[The input]
%%

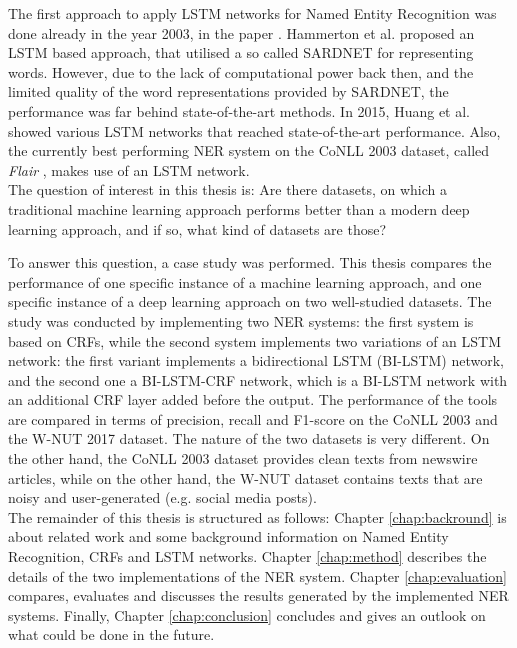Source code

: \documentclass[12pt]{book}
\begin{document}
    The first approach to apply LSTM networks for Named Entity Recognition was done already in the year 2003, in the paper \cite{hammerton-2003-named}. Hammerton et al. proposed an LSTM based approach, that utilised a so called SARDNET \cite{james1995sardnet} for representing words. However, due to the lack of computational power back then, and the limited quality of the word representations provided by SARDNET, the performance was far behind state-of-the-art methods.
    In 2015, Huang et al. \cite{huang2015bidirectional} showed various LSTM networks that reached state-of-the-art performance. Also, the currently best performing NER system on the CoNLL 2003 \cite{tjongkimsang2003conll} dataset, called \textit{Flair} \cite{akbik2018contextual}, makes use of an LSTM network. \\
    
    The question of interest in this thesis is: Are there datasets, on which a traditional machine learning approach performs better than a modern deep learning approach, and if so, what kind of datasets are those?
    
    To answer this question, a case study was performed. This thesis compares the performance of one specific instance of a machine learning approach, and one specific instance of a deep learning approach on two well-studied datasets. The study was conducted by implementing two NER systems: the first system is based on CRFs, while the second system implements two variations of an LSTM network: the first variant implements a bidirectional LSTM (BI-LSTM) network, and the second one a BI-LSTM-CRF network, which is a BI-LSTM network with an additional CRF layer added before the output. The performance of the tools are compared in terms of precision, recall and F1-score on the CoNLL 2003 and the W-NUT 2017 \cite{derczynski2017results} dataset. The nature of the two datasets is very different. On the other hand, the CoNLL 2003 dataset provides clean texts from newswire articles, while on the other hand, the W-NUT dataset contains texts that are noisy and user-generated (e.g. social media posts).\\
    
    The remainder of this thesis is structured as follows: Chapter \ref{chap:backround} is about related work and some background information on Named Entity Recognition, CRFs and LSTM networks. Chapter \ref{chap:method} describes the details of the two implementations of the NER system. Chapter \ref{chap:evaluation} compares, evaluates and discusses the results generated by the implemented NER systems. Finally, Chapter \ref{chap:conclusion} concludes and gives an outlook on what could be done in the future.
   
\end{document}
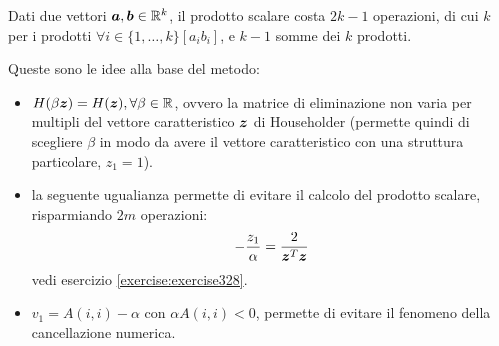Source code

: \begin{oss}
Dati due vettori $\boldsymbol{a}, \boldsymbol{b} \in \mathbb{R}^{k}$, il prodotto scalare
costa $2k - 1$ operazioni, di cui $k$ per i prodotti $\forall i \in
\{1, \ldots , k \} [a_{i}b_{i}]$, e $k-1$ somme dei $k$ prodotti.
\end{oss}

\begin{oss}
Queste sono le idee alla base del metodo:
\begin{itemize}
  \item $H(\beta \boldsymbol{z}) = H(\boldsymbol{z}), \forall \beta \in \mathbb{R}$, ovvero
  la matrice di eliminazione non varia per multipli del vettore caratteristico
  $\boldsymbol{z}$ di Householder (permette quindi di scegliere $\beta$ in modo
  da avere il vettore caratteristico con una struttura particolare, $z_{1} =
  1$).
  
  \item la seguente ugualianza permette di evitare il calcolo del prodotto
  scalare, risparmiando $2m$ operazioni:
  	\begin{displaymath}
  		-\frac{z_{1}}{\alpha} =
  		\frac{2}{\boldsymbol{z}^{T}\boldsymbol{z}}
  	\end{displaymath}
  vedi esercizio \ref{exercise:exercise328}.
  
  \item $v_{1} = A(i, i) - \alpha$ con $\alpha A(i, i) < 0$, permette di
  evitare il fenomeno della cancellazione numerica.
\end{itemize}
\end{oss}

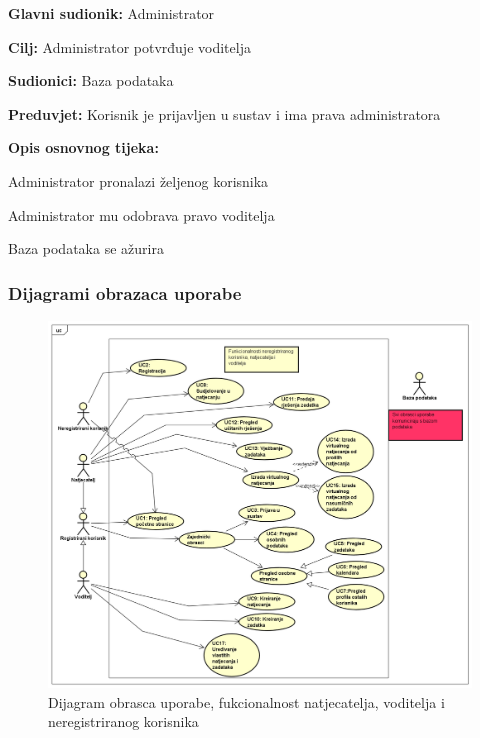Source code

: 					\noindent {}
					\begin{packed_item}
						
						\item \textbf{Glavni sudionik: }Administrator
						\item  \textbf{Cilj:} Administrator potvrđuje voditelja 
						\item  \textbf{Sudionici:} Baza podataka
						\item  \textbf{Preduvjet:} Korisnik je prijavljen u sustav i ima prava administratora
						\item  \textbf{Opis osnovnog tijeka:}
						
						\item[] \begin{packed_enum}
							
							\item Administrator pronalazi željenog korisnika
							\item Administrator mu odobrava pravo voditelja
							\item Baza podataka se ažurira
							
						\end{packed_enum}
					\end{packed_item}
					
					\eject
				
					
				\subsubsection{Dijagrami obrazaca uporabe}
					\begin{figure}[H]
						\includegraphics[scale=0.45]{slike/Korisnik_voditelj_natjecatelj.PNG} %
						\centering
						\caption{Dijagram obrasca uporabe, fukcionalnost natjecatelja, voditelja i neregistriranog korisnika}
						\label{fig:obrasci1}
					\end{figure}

%%

[Exercise details] The lines in the entries above that carry the word "boldsymbol" must be copied.

[Solution for this task]
Dati due vettori $\boldsymbol{a}, \boldsymbol{b} \in \mathbb{R}^{k}$, il prodotto scalare
  \item $H(\beta \boldsymbol{z}) = H(\boldsymbol{z}), \forall \beta \in \mathbb{R}$, ovvero
  $\boldsymbol{z}$ di Householder (permette quindi di scegliere $\beta$ in modo
  		\frac{2}{\boldsymbol{z}^{T}\boldsymbol{z}}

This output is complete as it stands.